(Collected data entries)
___

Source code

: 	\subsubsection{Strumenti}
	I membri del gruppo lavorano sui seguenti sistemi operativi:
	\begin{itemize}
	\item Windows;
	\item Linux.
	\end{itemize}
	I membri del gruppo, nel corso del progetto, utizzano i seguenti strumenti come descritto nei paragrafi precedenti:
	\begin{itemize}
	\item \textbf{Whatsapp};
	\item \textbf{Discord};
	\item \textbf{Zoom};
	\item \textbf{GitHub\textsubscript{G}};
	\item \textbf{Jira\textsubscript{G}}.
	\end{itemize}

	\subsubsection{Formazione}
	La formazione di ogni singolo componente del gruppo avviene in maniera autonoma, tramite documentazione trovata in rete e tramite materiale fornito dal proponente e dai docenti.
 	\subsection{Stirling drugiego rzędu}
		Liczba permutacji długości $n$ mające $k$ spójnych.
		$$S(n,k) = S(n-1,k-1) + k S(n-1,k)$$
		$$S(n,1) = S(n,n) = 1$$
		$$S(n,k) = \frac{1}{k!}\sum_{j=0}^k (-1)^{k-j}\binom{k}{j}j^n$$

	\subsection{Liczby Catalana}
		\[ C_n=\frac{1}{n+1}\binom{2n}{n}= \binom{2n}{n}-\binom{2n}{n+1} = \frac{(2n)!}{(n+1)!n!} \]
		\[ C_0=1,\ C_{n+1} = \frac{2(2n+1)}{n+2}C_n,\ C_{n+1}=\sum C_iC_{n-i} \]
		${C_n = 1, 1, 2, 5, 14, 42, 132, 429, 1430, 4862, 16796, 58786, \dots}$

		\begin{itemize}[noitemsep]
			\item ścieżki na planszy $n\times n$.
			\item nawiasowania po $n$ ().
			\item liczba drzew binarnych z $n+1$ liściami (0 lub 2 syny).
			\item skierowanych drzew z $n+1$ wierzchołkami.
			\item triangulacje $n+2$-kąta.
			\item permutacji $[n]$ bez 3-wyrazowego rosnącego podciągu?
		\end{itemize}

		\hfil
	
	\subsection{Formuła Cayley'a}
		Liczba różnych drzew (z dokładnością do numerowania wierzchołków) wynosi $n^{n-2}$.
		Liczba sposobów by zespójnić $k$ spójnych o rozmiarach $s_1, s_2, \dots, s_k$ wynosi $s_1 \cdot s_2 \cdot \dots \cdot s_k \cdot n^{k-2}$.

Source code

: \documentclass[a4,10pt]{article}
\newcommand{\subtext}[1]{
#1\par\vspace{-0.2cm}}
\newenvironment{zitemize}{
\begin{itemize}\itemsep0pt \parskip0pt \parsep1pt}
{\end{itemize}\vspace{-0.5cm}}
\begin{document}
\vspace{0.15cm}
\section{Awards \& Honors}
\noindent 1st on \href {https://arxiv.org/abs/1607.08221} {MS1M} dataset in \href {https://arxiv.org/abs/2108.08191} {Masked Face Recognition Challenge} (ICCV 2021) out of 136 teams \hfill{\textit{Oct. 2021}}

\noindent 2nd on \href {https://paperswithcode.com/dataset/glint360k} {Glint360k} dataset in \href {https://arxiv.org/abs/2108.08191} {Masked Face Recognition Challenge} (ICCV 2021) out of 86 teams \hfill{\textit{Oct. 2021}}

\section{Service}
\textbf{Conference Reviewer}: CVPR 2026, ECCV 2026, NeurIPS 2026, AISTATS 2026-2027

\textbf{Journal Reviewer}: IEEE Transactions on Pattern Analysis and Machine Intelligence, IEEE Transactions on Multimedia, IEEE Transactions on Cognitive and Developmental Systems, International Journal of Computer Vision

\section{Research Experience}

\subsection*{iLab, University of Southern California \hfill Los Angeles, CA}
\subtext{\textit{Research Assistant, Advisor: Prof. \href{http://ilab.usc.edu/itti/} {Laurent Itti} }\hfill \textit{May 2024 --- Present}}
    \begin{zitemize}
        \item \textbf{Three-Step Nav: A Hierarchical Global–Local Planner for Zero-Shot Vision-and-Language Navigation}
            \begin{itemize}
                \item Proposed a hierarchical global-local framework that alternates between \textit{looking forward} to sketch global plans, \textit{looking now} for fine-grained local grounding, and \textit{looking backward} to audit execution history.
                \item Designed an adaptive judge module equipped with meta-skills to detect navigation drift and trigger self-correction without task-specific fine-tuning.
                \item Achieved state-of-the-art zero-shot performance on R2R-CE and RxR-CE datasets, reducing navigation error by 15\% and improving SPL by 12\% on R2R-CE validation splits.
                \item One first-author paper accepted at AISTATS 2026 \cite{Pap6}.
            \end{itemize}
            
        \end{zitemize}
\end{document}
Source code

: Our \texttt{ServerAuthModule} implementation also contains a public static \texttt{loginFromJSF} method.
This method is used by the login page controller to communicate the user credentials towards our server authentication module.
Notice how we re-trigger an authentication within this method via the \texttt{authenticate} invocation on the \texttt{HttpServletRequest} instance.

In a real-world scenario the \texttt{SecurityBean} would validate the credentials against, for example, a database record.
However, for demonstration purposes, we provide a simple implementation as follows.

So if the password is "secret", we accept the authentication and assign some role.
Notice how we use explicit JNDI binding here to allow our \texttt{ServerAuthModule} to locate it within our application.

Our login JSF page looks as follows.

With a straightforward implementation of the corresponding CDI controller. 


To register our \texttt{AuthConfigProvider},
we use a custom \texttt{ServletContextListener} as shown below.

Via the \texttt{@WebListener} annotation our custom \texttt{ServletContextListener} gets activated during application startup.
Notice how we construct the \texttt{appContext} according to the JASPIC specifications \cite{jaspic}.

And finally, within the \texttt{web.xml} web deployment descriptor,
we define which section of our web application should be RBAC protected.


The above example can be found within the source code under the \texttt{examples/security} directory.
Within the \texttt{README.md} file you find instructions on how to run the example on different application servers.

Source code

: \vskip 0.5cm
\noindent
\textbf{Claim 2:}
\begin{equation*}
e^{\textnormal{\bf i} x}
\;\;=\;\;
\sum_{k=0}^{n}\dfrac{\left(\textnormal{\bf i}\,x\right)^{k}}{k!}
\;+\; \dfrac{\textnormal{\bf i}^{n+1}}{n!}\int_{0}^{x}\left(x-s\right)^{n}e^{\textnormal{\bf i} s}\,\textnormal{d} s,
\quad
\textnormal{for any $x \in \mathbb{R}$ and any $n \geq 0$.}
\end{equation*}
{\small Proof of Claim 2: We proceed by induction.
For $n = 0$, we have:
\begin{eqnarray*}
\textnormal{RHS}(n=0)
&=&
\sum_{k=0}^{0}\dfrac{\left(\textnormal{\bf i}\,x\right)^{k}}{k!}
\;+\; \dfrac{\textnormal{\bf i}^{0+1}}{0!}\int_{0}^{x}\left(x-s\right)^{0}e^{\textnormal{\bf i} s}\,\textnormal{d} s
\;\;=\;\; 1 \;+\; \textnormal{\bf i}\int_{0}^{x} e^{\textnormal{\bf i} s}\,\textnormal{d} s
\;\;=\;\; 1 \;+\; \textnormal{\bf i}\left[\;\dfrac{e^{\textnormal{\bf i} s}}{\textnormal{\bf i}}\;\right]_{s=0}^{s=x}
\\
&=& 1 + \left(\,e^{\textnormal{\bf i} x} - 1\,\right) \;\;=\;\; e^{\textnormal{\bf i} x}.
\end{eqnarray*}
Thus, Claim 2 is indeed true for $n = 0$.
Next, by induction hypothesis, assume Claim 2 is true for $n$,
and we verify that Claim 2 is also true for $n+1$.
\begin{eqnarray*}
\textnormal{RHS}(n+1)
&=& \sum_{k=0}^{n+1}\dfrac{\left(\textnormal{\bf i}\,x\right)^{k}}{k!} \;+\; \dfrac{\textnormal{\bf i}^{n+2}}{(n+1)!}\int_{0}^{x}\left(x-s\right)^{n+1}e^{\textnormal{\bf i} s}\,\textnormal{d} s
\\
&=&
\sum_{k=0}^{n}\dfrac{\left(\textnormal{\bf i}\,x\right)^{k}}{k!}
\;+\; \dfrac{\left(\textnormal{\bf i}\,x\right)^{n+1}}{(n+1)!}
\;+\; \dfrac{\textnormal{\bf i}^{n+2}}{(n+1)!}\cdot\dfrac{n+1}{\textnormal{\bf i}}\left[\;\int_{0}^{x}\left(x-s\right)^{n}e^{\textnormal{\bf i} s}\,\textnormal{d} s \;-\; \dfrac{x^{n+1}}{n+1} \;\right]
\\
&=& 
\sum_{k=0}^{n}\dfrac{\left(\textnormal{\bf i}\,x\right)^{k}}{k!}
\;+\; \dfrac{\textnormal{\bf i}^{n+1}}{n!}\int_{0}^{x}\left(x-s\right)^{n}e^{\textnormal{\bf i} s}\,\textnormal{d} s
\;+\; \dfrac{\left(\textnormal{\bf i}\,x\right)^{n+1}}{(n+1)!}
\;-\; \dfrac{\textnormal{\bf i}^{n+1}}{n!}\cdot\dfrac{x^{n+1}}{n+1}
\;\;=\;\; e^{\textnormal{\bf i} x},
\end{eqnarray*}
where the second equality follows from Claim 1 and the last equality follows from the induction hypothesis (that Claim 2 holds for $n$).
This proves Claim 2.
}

___

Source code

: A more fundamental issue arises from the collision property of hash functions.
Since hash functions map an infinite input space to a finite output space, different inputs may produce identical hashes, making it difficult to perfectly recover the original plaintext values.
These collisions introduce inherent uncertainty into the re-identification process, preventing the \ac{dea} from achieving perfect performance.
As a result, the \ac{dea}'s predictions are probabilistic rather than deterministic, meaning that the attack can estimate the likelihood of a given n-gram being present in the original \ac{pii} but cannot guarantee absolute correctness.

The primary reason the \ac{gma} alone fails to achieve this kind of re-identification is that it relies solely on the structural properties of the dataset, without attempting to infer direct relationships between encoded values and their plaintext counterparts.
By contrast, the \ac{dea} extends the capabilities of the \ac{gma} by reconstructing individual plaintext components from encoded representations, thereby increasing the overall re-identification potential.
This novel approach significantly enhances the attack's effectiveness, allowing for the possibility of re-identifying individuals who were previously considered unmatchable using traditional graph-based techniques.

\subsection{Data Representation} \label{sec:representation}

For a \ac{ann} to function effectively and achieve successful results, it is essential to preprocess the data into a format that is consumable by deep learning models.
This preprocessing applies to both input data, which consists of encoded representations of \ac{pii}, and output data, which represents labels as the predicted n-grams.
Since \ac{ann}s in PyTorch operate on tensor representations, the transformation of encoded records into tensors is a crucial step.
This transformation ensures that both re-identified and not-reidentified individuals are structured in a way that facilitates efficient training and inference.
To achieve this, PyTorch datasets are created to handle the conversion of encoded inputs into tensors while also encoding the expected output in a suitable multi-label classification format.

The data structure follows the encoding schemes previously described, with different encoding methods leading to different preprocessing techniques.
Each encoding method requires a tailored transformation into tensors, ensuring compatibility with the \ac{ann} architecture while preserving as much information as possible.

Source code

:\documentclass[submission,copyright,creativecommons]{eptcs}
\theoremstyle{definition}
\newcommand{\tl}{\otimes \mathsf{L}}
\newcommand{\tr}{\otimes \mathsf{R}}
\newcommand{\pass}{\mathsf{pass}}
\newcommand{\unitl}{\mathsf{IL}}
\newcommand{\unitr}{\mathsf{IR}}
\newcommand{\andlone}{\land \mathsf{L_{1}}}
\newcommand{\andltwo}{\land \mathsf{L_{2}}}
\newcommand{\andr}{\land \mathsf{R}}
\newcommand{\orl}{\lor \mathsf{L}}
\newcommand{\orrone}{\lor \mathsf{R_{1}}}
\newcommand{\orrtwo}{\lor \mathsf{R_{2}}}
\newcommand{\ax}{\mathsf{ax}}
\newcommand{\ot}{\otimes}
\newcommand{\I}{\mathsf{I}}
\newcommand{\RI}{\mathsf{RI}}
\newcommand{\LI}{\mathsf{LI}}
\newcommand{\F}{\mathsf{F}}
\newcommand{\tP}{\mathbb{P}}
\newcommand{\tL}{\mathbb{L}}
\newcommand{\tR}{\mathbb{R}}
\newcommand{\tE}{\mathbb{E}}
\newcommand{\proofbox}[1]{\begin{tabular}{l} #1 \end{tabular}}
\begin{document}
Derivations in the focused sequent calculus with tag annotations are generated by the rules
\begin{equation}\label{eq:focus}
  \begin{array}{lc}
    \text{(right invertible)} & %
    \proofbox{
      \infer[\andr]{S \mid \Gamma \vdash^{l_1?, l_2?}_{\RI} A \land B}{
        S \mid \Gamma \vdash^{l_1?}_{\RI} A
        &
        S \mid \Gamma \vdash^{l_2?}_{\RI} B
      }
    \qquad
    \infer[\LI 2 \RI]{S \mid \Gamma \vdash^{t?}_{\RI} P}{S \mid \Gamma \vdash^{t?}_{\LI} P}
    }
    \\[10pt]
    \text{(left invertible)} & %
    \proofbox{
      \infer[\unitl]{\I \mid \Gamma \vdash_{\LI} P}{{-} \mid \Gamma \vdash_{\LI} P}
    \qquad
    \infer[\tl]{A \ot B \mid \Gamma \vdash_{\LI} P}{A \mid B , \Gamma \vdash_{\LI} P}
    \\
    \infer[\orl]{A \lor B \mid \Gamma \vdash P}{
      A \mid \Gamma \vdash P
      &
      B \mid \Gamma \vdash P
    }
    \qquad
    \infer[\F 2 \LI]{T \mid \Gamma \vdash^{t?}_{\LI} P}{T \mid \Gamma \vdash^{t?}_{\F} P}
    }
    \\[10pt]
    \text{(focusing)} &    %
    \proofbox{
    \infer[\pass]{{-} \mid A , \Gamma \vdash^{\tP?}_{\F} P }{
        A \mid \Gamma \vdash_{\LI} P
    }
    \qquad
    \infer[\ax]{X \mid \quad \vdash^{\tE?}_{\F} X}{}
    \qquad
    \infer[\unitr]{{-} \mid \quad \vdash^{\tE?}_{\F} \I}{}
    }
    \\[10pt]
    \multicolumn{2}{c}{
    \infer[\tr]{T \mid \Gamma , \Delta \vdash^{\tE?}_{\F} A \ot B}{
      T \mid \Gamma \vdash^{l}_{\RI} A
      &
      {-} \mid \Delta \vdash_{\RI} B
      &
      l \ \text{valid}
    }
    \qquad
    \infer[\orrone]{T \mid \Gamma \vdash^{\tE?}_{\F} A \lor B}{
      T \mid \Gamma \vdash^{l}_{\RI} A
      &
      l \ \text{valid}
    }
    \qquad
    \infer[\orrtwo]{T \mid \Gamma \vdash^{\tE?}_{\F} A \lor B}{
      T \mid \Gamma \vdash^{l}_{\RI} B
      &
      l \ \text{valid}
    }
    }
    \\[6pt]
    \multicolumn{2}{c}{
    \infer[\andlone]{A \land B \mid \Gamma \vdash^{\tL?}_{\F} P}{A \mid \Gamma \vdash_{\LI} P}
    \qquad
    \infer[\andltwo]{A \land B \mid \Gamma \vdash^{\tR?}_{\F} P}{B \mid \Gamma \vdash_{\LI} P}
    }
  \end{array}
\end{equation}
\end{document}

___

- Aim of the exercise:
Search the records for the word "arxiv" and copy out every line that holds it.

- Result for this task:
\noindent 1st on \href {https://arxiv.org/abs/1607.08221} {MS1M} dataset in \href {https://arxiv.org/abs/2108.08191} {Masked Face Recognition Challenge} (ICCV 2021) out of 136 teams \hfill{\textit{Oct. 2021}}
\noindent 2nd on \href {https://paperswithcode.com/dataset/glint360k} {Glint360k} dataset in \href {https://arxiv.org/abs/2108.08191} {Masked Face Recognition Challenge} (ICCV 2021) out of 86 teams \hfill{\textit{Oct. 2021}}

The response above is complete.